Suavi Kemal Yazgıç üçüncü şiir kitabı Heves'te eleştirelliğini konuşturur. Sanki heves edilen şeye ulaşılamamış olmanın hesabıyla karşı karşıyayızdır. Bu hesaplaşma çok sert bir şekilde gerçekleştirilir. Suavi Kemal Yazgıç keçeyi suya atmış ve çıkan yerini taşlar gibidir. Öylesine sert ve acımasız mısralar kurar ki, okuyucu bir an, neye uğradığını anlamaz. Bu sertlik ve acımasızlık en çok da kendine dönük eleştirilerinde görülür.
Şair Suavi Kemal Yazgıç Heves'te bir başarısızlık, yenilgi ve karamsarlık içinden seslenir. Heves boyunca da bu başarısızlığın nedenlerini araştırır. Nefs muhasebesi diyebileceğimiz, her okuyucunun kendini düşünerek okuyabileceği, ben vurgusu ağır şiirlerinde de aynı hesaplaşma, sorgulama ve araştırma sezilir. Yani durum nedir? Kötü. Bu duruma hangi şartlar içinden ve neden geldik? Sonuç ne oldu? Ve bundan sonra ne olacak? Bunlar şairin Heves boyunca boğuştuğu sorulardır.

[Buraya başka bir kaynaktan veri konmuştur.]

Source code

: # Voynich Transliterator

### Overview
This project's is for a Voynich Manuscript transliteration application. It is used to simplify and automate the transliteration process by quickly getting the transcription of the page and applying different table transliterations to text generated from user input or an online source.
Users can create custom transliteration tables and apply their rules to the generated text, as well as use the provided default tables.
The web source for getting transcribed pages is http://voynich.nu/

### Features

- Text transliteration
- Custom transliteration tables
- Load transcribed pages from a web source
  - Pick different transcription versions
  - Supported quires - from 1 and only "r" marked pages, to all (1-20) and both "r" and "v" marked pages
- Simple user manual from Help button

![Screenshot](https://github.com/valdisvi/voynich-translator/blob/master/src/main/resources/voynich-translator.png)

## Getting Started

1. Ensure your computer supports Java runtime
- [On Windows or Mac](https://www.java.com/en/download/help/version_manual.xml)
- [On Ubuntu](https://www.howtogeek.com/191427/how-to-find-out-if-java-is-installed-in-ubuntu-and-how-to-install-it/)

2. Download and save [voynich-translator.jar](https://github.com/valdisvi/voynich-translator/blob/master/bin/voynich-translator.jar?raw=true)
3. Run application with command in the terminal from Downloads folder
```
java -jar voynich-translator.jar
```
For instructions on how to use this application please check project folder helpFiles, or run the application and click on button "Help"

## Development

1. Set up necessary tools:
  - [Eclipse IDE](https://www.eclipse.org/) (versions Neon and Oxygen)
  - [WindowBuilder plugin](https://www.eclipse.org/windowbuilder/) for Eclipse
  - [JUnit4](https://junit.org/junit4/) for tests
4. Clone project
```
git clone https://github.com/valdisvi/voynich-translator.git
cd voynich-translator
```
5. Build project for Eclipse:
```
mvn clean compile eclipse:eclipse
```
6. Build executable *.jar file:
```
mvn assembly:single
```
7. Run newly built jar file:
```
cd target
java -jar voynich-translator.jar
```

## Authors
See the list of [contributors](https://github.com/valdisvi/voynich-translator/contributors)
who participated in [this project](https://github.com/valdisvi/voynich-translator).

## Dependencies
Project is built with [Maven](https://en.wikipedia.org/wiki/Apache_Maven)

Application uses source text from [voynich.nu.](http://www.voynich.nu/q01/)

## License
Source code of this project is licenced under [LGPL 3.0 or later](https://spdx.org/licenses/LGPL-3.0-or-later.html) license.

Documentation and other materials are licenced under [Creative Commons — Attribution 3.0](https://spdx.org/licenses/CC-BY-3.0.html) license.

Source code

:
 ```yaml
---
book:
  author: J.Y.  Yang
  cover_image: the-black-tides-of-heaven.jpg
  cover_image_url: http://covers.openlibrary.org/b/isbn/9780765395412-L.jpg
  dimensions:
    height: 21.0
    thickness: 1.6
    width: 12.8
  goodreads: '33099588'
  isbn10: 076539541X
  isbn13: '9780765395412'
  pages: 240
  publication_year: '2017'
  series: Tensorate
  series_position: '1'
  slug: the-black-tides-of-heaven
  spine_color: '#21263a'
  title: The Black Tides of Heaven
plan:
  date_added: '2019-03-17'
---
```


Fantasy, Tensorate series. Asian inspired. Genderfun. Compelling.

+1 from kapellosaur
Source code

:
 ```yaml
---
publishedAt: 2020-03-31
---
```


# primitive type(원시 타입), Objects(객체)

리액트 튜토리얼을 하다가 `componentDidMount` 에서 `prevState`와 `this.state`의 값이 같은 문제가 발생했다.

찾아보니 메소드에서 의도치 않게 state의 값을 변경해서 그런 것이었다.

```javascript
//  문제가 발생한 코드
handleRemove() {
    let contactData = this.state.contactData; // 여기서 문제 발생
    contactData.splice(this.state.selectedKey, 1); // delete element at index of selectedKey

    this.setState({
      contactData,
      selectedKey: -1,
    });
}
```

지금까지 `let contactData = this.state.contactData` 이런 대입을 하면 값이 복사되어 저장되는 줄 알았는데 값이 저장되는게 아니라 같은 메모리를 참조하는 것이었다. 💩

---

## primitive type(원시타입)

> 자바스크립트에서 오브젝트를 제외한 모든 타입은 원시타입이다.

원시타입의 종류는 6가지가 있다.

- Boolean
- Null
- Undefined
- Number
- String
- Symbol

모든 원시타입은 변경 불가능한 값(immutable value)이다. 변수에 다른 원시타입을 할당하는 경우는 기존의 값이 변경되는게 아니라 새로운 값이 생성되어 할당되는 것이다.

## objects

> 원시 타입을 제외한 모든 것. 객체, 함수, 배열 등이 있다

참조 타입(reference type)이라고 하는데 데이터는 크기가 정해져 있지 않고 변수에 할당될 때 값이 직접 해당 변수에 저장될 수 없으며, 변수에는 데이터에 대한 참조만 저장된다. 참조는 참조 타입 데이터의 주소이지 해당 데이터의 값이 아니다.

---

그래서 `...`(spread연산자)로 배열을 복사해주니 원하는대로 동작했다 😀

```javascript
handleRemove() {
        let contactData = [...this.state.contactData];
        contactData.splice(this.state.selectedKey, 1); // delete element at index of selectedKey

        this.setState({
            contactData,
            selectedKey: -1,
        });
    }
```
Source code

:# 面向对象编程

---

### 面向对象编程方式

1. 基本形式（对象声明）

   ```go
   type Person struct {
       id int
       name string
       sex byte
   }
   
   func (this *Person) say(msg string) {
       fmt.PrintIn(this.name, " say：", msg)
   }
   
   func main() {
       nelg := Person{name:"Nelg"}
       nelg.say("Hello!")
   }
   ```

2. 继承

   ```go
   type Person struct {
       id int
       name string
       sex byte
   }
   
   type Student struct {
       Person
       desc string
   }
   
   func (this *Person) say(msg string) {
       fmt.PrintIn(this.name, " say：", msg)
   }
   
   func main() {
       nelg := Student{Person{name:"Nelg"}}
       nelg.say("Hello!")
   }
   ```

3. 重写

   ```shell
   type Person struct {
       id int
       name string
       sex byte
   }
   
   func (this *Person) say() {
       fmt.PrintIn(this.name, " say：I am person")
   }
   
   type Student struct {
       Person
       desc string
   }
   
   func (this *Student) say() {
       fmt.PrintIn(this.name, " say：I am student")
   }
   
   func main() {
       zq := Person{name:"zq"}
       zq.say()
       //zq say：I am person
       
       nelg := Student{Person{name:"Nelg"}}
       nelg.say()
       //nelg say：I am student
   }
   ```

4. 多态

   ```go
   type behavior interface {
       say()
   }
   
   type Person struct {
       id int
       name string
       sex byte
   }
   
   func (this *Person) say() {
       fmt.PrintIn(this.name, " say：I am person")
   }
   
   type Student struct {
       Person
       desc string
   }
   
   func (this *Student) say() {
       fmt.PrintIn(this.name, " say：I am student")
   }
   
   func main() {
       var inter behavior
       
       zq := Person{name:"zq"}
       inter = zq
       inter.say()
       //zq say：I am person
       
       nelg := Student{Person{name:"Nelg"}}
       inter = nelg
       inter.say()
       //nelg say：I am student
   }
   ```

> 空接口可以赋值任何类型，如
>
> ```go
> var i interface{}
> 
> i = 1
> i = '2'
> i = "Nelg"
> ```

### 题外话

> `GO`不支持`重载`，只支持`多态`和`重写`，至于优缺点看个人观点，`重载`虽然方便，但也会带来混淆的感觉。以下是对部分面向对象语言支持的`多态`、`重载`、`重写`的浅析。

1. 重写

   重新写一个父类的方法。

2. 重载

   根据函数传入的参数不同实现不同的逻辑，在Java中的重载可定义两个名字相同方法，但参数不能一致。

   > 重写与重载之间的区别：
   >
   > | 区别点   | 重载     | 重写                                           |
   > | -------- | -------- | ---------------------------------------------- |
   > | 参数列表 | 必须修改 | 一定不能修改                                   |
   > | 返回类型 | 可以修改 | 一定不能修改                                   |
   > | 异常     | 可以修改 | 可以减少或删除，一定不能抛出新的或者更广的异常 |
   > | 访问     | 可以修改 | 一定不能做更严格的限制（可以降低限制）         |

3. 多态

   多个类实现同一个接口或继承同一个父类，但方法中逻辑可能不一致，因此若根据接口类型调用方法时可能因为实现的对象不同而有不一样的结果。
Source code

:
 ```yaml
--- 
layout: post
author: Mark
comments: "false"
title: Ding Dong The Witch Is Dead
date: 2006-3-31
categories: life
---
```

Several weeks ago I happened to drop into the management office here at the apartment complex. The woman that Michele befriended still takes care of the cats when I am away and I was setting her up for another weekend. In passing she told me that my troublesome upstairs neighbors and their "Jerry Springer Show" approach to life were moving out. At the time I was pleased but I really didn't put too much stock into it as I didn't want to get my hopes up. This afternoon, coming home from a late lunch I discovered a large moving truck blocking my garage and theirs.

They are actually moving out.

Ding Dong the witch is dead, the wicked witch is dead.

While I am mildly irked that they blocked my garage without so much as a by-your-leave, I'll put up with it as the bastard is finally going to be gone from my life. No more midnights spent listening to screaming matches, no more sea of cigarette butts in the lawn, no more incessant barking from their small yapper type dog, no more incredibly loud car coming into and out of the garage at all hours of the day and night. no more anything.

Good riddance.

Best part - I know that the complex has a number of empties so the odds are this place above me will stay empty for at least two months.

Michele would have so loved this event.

Örneğin Yazgıç, 'Çanakkale geçildi' der. Çanakkale geçilmiştir, şanlı Osman Paşa Plevne'den çıkarılmıştır. Gerçekten böyle mi olmuştur? Şairin tarihe kastı mı var? Hayır, o günümüze dair bir tespitte bulunmuştur. Bu tespitin nedenlerini araştırırken bulduğu cevap ise 'yalan' kelimesinde düğümlenir: 'kilitli yalanlar ardında bir yerdeyiz', 'bir yalana arka çıkmanın bedelini/ bir diğerinin altında kalarak ölüyoruz', 'tarih kadar yeni bir yalandım'. Yazgıç'ın elinde 'yalan' taramalı silaha ve neden sorusunun cevabına dönüşür. Yalan kelimesi üzerinden Yazgıç hem durum tespiti yapar hem duruma dönük eleştirilerini sıralar. Çünkü bir yalandan ancak başka bir yalana gidilebilir veya bir yalan bütün doğruları götürebilir.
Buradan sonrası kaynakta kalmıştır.